[The input — start]

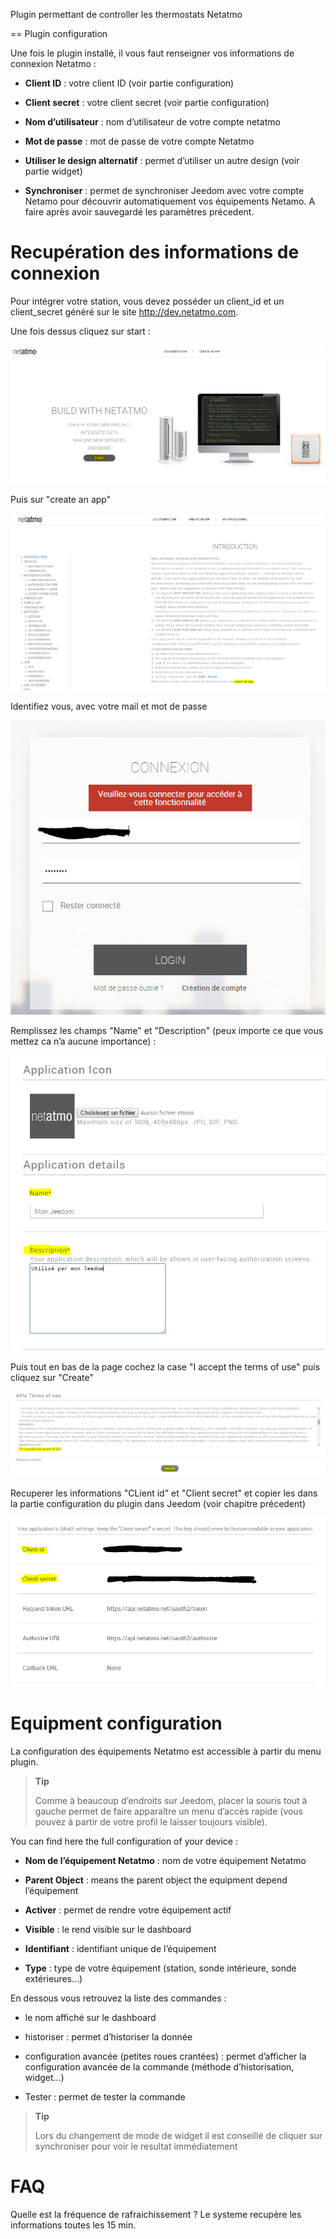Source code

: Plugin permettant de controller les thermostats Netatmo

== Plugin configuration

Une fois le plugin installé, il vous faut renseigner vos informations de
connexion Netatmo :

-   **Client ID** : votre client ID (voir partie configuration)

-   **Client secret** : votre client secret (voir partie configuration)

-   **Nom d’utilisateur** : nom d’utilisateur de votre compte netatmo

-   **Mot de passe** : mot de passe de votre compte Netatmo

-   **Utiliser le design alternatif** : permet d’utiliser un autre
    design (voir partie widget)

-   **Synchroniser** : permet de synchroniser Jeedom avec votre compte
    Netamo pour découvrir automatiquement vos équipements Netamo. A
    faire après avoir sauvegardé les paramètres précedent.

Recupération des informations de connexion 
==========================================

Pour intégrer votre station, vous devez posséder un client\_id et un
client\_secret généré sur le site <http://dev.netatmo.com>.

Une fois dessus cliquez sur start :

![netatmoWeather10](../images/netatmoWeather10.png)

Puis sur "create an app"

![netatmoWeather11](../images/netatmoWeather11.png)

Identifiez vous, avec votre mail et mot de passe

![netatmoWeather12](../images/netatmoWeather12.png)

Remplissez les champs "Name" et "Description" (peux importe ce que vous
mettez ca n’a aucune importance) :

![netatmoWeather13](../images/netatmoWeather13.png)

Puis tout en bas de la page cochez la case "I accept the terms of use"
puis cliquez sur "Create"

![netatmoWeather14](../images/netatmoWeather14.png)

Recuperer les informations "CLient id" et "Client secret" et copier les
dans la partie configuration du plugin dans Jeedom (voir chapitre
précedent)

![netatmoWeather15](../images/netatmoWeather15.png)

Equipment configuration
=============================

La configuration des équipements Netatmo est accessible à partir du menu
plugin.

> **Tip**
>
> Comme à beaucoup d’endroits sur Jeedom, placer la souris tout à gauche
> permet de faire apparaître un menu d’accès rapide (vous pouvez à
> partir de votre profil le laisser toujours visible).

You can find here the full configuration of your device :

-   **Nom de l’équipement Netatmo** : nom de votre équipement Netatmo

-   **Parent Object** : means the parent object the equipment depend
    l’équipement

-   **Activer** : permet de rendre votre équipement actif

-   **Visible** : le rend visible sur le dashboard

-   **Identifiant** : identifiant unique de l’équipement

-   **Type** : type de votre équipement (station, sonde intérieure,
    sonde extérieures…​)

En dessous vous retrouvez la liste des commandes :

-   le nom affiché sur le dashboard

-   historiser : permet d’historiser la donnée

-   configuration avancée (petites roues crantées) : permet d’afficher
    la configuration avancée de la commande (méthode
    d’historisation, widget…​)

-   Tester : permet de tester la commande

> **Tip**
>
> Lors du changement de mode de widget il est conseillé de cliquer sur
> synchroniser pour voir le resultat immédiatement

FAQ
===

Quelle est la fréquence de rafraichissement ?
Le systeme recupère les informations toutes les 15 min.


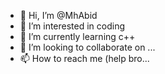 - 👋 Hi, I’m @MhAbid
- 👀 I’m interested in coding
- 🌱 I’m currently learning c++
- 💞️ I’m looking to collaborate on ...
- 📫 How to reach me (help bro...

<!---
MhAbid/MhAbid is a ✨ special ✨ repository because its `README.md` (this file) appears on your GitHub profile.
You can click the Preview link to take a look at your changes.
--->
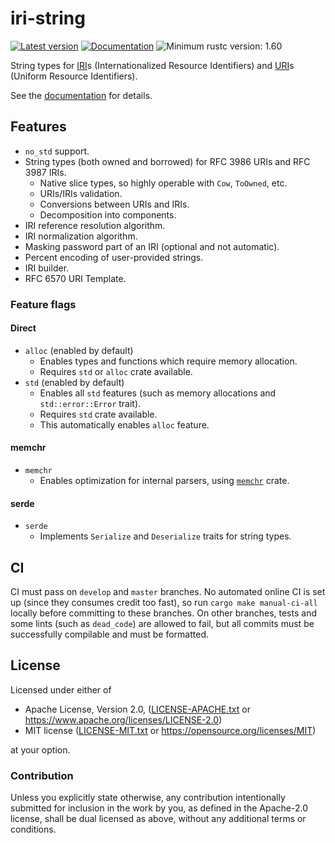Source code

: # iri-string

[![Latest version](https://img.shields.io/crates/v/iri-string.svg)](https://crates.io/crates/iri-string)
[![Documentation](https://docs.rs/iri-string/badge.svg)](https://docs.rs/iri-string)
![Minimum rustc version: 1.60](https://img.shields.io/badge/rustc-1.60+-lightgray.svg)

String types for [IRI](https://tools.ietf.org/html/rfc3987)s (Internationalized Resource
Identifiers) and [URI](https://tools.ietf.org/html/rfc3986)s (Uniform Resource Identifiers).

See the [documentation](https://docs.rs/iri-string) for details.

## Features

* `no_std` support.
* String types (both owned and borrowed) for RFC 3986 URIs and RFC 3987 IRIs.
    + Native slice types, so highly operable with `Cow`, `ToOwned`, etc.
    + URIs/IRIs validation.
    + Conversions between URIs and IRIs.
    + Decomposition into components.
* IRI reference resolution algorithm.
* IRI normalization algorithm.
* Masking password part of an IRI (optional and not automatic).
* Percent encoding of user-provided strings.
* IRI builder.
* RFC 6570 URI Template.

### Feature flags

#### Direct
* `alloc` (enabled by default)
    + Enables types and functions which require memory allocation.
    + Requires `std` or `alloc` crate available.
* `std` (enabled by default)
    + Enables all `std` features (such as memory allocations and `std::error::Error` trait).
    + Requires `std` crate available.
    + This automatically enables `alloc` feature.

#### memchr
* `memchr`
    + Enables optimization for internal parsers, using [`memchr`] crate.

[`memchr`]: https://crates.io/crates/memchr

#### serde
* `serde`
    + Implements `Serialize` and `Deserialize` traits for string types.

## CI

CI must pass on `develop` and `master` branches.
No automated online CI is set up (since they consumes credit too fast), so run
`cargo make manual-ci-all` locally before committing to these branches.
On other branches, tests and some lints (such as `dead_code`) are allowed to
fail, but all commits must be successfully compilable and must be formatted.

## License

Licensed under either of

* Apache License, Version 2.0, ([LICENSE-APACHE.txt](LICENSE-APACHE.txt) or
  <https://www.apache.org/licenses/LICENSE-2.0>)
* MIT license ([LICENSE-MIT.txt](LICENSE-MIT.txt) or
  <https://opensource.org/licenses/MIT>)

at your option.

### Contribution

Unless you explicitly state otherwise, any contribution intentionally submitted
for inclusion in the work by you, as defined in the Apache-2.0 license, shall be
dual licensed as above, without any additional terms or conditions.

[The input — finish]

* **Assigned task**:
Could you transcribe the entries above word for word, from the line with "Equipment configuration" down to the line with "(vous pouvez à", keeping both?

* **Expected output**:
Equipment configuration
=============================

La configuration des équipements Netatmo est accessible à partir du menu
plugin.

> **Tip**
>
> Comme à beaucoup d’endroits sur Jeedom, placer la souris tout à gauche
> permet de faire apparaître un menu d’accès rapide (vous pouvez à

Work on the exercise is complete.